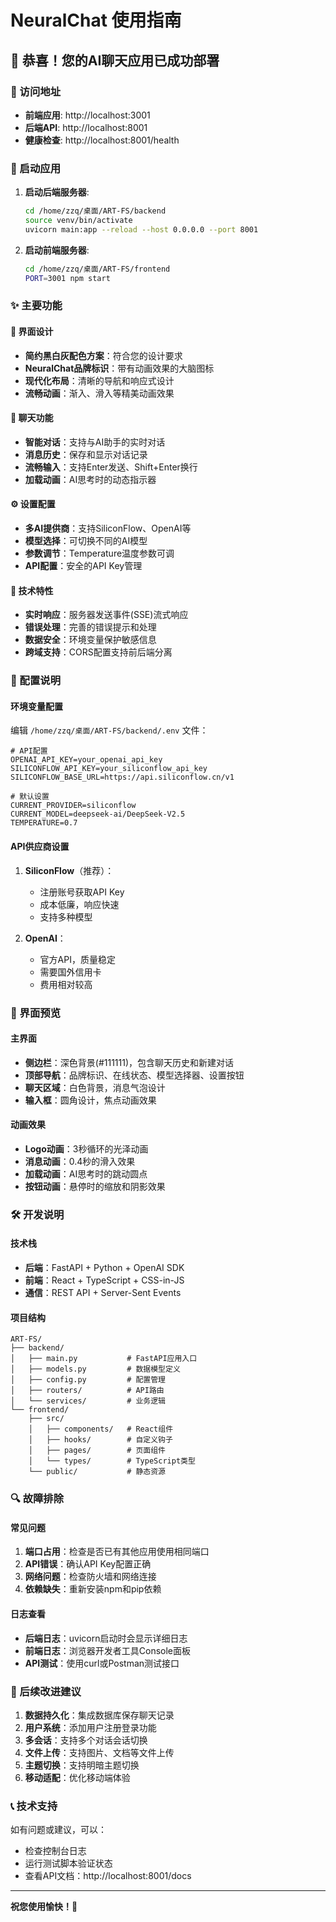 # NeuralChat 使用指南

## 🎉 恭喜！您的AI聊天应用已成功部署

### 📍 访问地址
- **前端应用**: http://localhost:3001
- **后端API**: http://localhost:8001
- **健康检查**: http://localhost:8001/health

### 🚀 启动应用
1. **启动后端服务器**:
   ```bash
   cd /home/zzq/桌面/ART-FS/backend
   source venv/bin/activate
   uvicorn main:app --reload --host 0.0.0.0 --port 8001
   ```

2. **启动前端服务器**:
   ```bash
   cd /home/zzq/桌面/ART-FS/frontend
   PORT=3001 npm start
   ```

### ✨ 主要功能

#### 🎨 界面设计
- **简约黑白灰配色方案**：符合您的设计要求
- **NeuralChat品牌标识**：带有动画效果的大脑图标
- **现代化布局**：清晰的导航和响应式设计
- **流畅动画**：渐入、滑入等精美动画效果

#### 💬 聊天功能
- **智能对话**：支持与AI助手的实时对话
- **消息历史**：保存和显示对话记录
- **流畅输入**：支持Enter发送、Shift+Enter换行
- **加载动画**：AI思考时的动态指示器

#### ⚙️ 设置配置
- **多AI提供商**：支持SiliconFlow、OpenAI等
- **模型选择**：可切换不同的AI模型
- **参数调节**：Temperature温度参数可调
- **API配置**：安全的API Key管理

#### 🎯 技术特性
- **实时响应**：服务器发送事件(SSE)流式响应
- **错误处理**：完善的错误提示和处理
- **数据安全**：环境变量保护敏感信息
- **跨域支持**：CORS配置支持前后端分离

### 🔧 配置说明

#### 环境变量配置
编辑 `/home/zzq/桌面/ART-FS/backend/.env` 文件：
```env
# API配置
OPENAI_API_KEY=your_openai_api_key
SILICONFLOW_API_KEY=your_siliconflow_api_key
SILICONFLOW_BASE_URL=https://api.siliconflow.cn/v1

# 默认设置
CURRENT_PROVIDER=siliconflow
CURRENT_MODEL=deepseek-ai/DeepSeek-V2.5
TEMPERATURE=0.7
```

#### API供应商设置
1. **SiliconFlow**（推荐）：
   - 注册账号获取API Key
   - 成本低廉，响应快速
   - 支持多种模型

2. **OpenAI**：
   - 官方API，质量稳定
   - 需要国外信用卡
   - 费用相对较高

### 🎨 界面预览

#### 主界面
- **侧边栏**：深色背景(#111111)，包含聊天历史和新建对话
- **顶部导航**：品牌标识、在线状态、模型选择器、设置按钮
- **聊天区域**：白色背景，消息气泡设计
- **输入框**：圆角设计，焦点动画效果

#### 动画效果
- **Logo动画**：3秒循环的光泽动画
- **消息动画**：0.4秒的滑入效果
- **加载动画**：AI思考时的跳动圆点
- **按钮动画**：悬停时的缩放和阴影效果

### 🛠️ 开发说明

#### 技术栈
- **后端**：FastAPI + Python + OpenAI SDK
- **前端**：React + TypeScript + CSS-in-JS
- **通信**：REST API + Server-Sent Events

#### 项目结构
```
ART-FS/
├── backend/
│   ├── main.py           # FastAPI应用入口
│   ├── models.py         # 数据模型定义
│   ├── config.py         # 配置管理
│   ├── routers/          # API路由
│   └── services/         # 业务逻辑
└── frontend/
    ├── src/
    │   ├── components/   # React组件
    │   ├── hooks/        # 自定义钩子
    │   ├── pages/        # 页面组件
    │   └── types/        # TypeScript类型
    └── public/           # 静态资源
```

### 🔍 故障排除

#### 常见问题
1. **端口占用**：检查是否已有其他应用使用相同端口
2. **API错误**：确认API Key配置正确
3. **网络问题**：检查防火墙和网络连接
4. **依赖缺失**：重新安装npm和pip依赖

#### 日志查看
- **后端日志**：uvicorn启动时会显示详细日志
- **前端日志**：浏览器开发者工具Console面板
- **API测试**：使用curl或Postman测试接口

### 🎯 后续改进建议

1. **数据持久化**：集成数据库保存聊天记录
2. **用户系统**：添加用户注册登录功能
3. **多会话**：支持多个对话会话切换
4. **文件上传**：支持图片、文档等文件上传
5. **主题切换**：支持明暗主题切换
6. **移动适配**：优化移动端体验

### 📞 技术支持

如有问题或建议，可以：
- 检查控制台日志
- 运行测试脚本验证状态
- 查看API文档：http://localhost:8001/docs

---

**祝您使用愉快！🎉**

★ ★ ★

From the records above, transcribe exactly the run of lines that opens with the line holding "- **数据安全**：环境变量保护敏感信息" and closes with the line holding "2. **用户系统**：添加用户注册登录功能", both included.

Result of the exercise »
- **数据安全**：环境变量保护敏感信息
- **跨域支持**：CORS配置支持前后端分离

### 🔧 配置说明

#### 环境变量配置
编辑 `/home/zzq/桌面/ART-FS/backend/.env` 文件：
```env
# API配置
OPENAI_API_KEY=your_openai_api_key
SILICONFLOW_API_KEY=your_siliconflow_api_key
SILICONFLOW_BASE_URL=https://api.siliconflow.cn/v1

# 默认设置
CURRENT_PROVIDER=siliconflow
CURRENT_MODEL=deepseek-ai/DeepSeek-V2.5
TEMPERATURE=0.7
```

#### API供应商设置
1. **SiliconFlow**（推荐）：
   - 注册账号获取API Key
   - 成本低廉，响应快速
   - 支持多种模型

2. **OpenAI**：
   - 官方API，质量稳定
   - 需要国外信用卡
   - 费用相对较高

### 🎨 界面预览

#### 主界面
- **侧边栏**：深色背景(#111111)，包含聊天历史和新建对话
- **顶部导航**：品牌标识、在线状态、模型选择器、设置按钮
- **聊天区域**：白色背景，消息气泡设计
- **输入框**：圆角设计，焦点动画效果

#### 动画效果
- **Logo动画**：3秒循环的光泽动画
- **消息动画**：0.4秒的滑入效果
- **加载动画**：AI思考时的跳动圆点
- **按钮动画**：悬停时的缩放和阴影效果

### 🛠️ 开发说明

#### 技术栈
- **后端**：FastAPI + Python + OpenAI SDK
- **前端**：React + TypeScript + CSS-in-JS
- **通信**：REST API + Server-Sent Events

#### 项目结构
```
ART-FS/
├── backend/
│   ├── main.py           # FastAPI应用入口
│   ├── models.py         # 数据模型定义
│   ├── config.py         # 配置管理
│   ├── routers/          # API路由
│   └── services/         # 业务逻辑
└── frontend/
    ├── src/
    │   ├── components/   # React组件
    │   ├── hooks/        # 自定义钩子
    │   ├── pages/        # 页面组件
    │   └── types/        # TypeScript类型
    └── public/           # 静态资源
```

### 🔍 故障排除

#### 常见问题
1. **端口占用**：检查是否已有其他应用使用相同端口
2. **API错误**：确认API Key配置正确
3. **网络问题**：检查防火墙和网络连接
4. **依赖缺失**：重新安装npm和pip依赖

#### 日志查看
- **后端日志**：uvicorn启动时会显示详细日志
- **前端日志**：浏览器开发者工具Console面板
- **API测试**：使用curl或Postman测试接口

### 🎯 后续改进建议

1. **数据持久化**：集成数据库保存聊天记录
2. **用户系统**：添加用户注册登录功能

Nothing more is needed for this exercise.